- [What is required]:
The data should be written out in full, exactly as it stands, and the pictures dropped.

*** Supplied entries Section Begins ***

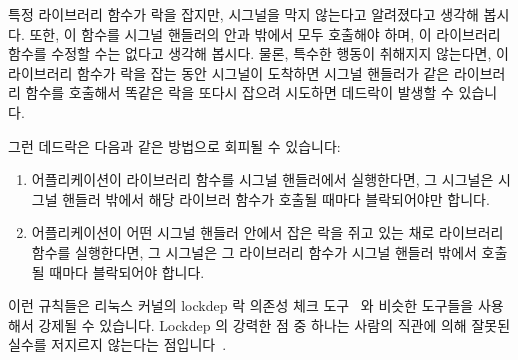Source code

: 특정 라이브러리 함수가 락을 잡지만, 시그널을 막지 않는다고 알려졌다고 생각해
봅시다.
또한, 이 함수를 시그널 핸들러의 안과 밖에서 모두 호출해야 하며, 이 라이브러리
함수를 수정할 수는 없다고 생각해 봅시다.
물론, 특수한 행동이 취해지지 않는다면, 이 라이브러리 함수가 락을 잡는 동안
시그널이 도착하면 시그널 핸들러가 같은 라이브러리 함수를 호출해서 똑같은 락을
또다시 잡으려 시도하면 데드락이 발생할 수 있습니다.

그런 데드락은 다음과 같은 방법으로 회피될 수 있습니다:

\begin{enumerate}
\item	어플리케이션이 라이브러리 함수를 시그널 핸들러에서 실행한다면, 그
	시그널은 시그널 핸들러 밖에서 해당 라이브러 함수가 호출될 때마다
	블락되어야만 합니다.
\item	어플리케이션이 어떤 시그널 핸들러 안에서 잡은 락을 쥐고 있는 채로
	라이브러리 함수를 실행한다면, 그 시그널은 그 라이브러리 함수가 시그널
	핸들러 밖에서 호출될 때마다 블락되어야 합니다.

\end{enumerate}

이런 규칙들은 리눅스 커널의 lockdep 락 의존성 체크
도구~\cite{JonathanCorbet2006lockdep} 와 비슷한 도구들을 사용해서 강제될 수
있습니다.
Lockdep 의 강력한 점 중 하나는 사람의 직관에 의해 잘못된 실수를 저지르지
않는다는 점입니다~\cite{StevenRostedt2011locdepCryptic}.
\iffalse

*** Supplied entries Section Ends ***

- [Response below]:
Source code

: 특정 라이브러리 함수가 락을 잡지만, 시그널을 막지 않는다고 알려졌다고 생각해
봅시다.
또한, 이 함수를 시그널 핸들러의 안과 밖에서 모두 호출해야 하며, 이 라이브러리
함수를 수정할 수는 없다고 생각해 봅시다.
물론, 특수한 행동이 취해지지 않는다면, 이 라이브러리 함수가 락을 잡는 동안
시그널이 도착하면 시그널 핸들러가 같은 라이브러리 함수를 호출해서 똑같은 락을
또다시 잡으려 시도하면 데드락이 발생할 수 있습니다.

그런 데드락은 다음과 같은 방법으로 회피될 수 있습니다:

\begin{enumerate}
\item	어플리케이션이 라이브러리 함수를 시그널 핸들러에서 실행한다면, 그
	시그널은 시그널 핸들러 밖에서 해당 라이브러 함수가 호출될 때마다
	블락되어야만 합니다.
\item	어플리케이션이 어떤 시그널 핸들러 안에서 잡은 락을 쥐고 있는 채로
	라이브러리 함수를 실행한다면, 그 시그널은 그 라이브러리 함수가 시그널
	핸들러 밖에서 호출될 때마다 블락되어야 합니다.

\end{enumerate}

이런 규칙들은 리눅스 커널의 lockdep 락 의존성 체크
도구~\cite{JonathanCorbet2006lockdep} 와 비슷한 도구들을 사용해서 강제될 수
있습니다.
Lockdep 의 강력한 점 중 하나는 사람의 직관에 의해 잘못된 실수를 저지르지
않는다는 점입니다~\cite{StevenRostedt2011locdepCryptic}.
\iffalse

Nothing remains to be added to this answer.